Parce qu’en y repensant, j’aurais acheté L’Ombre de la Guerre quoi qu’il arrive – j’avais bien aimé le premier et il n’y avait aucune raison que je boude celui-ci. Il y a des jeux comme ça où l’on sait d’avance qu’ils finiront dans notre ludothèque. C’est un peu plus délicat lorsqu’il s’agit de nouvelle licence, mais pas impossible. Par exemple, je sais pertinemment que je prendrai Cyberpunk 2077 à sa sortie — déjà parce que je fais confiance à CD Projekt RED pour nous sortir un petit bijou — et aussi parce que je suis un grand fan de l’univers cyberpunk.
Je conçois que c’est un problème qui ne touche qu’une partie des joueurs. Il existe des personnes qui se foutent royalement de se faire spoil, et c’est tout à leur honneur. Cependant, cette influence va malheureusement bien plus loin que ça.

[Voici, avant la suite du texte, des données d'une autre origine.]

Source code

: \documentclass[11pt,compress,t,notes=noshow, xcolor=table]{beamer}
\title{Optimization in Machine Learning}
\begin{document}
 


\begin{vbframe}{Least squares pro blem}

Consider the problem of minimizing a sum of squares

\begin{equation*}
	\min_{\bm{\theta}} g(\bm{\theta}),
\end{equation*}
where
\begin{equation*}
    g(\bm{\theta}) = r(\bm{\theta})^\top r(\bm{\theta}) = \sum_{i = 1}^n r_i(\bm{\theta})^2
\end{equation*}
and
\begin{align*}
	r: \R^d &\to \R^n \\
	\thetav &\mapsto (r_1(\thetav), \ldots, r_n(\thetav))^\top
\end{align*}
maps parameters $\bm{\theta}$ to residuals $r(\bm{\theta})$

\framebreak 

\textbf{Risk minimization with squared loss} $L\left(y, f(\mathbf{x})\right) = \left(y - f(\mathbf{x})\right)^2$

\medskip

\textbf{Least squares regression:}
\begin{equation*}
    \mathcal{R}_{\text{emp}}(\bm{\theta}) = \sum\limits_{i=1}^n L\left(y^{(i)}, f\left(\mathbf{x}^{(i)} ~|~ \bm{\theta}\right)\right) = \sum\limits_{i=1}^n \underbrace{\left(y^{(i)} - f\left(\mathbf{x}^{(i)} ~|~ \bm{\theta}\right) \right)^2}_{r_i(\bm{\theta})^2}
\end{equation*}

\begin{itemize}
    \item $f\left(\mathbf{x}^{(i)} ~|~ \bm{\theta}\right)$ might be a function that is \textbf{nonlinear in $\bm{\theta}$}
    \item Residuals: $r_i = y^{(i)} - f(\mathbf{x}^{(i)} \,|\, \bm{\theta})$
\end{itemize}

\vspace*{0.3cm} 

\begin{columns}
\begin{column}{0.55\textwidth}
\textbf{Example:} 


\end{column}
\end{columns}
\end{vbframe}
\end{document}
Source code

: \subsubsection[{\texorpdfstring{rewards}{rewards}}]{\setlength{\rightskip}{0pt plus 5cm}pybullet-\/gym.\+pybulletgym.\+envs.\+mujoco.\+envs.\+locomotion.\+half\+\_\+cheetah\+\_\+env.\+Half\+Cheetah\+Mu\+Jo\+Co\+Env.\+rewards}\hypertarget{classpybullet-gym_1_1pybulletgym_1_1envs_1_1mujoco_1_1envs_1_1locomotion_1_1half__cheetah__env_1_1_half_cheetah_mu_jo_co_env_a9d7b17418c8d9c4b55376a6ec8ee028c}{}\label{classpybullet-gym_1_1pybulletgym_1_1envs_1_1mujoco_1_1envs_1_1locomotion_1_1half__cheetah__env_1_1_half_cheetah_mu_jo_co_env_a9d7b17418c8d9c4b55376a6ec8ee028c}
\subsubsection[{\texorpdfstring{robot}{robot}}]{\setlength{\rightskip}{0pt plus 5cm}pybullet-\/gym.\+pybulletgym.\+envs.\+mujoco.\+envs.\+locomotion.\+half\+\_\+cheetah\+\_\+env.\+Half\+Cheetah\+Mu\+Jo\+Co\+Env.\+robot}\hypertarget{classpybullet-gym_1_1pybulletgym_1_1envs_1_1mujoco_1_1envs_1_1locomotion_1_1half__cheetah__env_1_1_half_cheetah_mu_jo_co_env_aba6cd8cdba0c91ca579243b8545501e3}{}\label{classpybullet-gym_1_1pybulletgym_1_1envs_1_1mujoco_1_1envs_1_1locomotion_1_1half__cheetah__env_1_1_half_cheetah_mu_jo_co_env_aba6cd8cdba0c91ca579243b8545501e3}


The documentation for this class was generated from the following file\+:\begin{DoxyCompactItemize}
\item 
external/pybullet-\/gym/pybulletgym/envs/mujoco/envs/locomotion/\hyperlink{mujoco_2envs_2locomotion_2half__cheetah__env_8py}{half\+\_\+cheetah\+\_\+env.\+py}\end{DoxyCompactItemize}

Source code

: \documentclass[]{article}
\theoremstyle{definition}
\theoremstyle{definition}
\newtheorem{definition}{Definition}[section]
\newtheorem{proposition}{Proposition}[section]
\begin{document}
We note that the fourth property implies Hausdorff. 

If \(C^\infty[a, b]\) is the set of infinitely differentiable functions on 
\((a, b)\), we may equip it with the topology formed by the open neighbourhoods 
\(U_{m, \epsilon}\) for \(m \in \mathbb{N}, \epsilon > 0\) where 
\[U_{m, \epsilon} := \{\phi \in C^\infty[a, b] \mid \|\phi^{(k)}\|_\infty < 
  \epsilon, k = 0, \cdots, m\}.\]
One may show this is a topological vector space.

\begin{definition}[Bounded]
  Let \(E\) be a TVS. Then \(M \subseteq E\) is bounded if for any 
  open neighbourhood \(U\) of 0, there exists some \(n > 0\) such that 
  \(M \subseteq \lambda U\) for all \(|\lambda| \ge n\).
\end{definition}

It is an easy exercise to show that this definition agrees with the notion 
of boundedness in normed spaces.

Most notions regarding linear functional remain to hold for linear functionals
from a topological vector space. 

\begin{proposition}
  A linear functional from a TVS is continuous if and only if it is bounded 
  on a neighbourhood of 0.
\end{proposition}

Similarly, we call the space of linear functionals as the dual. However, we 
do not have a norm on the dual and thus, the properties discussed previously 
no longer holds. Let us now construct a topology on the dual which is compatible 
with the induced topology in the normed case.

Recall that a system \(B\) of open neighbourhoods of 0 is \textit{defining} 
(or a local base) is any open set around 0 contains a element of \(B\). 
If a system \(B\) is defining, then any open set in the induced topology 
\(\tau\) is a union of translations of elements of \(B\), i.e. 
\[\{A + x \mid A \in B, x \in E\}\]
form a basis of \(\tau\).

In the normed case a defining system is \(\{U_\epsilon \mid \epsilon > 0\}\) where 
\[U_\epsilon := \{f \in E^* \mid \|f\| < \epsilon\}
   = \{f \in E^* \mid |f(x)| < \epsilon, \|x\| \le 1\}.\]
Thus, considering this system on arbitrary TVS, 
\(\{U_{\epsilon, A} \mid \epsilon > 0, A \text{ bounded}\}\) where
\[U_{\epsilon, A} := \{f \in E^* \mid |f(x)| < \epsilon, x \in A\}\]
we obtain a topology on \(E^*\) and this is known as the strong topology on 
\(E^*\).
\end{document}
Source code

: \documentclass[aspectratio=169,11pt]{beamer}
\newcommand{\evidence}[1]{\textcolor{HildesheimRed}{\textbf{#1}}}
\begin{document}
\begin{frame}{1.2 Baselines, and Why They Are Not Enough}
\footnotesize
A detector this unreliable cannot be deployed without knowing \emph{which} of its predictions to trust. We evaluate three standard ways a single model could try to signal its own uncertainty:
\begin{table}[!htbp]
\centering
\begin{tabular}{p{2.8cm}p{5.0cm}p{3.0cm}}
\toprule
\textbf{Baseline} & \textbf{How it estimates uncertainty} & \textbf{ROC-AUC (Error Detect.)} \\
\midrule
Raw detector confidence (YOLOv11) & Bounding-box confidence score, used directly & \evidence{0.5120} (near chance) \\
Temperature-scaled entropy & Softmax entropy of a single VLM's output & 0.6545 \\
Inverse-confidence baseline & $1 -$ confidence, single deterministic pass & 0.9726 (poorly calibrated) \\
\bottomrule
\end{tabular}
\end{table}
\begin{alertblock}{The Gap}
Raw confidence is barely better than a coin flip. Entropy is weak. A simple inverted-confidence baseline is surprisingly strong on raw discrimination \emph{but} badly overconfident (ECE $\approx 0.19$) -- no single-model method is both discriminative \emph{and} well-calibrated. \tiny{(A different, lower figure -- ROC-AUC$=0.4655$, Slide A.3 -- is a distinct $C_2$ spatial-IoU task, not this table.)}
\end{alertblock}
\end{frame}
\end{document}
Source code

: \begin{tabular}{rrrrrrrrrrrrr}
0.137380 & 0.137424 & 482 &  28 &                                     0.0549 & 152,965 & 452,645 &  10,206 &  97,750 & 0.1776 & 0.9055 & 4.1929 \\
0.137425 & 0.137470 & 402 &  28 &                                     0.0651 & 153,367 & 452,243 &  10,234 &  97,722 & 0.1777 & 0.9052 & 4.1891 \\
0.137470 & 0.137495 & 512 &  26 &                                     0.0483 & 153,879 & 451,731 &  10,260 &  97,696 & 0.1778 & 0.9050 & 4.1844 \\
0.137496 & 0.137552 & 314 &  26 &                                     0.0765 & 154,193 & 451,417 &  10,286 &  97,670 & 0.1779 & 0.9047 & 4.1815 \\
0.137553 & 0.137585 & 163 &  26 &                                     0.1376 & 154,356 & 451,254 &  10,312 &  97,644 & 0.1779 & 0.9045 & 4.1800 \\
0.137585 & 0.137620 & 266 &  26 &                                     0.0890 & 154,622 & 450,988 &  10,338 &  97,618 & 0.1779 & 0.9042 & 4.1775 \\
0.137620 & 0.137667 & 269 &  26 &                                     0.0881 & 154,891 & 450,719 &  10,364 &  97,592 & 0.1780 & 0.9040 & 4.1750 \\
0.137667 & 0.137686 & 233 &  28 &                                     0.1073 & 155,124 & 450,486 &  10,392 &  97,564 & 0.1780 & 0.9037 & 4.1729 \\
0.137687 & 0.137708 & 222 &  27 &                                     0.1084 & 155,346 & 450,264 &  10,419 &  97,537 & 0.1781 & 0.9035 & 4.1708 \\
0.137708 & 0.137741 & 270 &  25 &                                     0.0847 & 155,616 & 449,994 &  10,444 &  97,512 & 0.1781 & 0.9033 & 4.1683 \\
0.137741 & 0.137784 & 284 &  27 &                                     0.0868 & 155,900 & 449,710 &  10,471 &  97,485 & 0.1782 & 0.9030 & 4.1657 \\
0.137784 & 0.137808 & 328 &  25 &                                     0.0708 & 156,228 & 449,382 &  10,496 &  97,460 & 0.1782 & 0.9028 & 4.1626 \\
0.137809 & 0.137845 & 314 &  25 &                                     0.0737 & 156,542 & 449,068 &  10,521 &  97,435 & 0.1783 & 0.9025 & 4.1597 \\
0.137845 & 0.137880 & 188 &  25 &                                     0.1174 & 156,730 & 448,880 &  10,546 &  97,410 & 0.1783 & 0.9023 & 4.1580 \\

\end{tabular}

Le test aimant, c’est la mort du libre arbitre
Tout d’abord, je tiens à préciser que je ne me considère pas comme quelqu’un d’influençable. Et pourtant il m’est arrivé plusieurs fois, à la simple lecture d’une ligne, de compromettre totalement mon plaisir de jeu. Notre cerveau est un organe des plus étranges (en tout cas, le mien) et dès qu’il s’est focalisé sur quelque chose, il est très difficile de l’en détacher.
Prenons une situation que l’on a, je pense, tous vécu : vous savez, ce moment où une personne pointe du doigt une tâche ou un détail que vous n’aviez encore pas remarqué. Eh bien dès lors, vous ne voyez plus que ça. Lors de la lecture d’un test, il est très probable que votre cerveau réagisse de la même manière et fasse une fixation sur un défaut pointé par un rédacteur, jusqu’à vous en pourrir l’expérience — alors qu’en temps normal, vous ne l’auriez même pas remarqué.
C’est une sensation tenace qui s’infiltre au plus profond de votre inconscient, que vous le vouliez ou non. Avec un peu de chance, cela n’aura pas d’impact sur votre expérience, mais parfois, comme pour moi, cela peut totalement ruiner un jeu.
De plus, il ne faut pas oublier que l’auteur du test (surtout s’il fait partie d’un magazine connu) exercera, lui aussi, une certaine influence sur l’avis que vous pourriez vous faire du jeu. D’une certaine manière, cela me rappelle l’époque où je regardais encore la télévision. Vous savez les fameuses publicités avec des stars qui présentent un produit, et les gens qui pensent que c’est un gage de qualité. Personnellement, j’ai toujours trouvé ça stupide. Je veux dire, la qualité d’un produit ne se mesure pas à la tête de celui qui en parle. Et pourtant, j’en ai été victime à de nombreuses reprises par le passé, que ce soit pour les jeux vidéo ou autres.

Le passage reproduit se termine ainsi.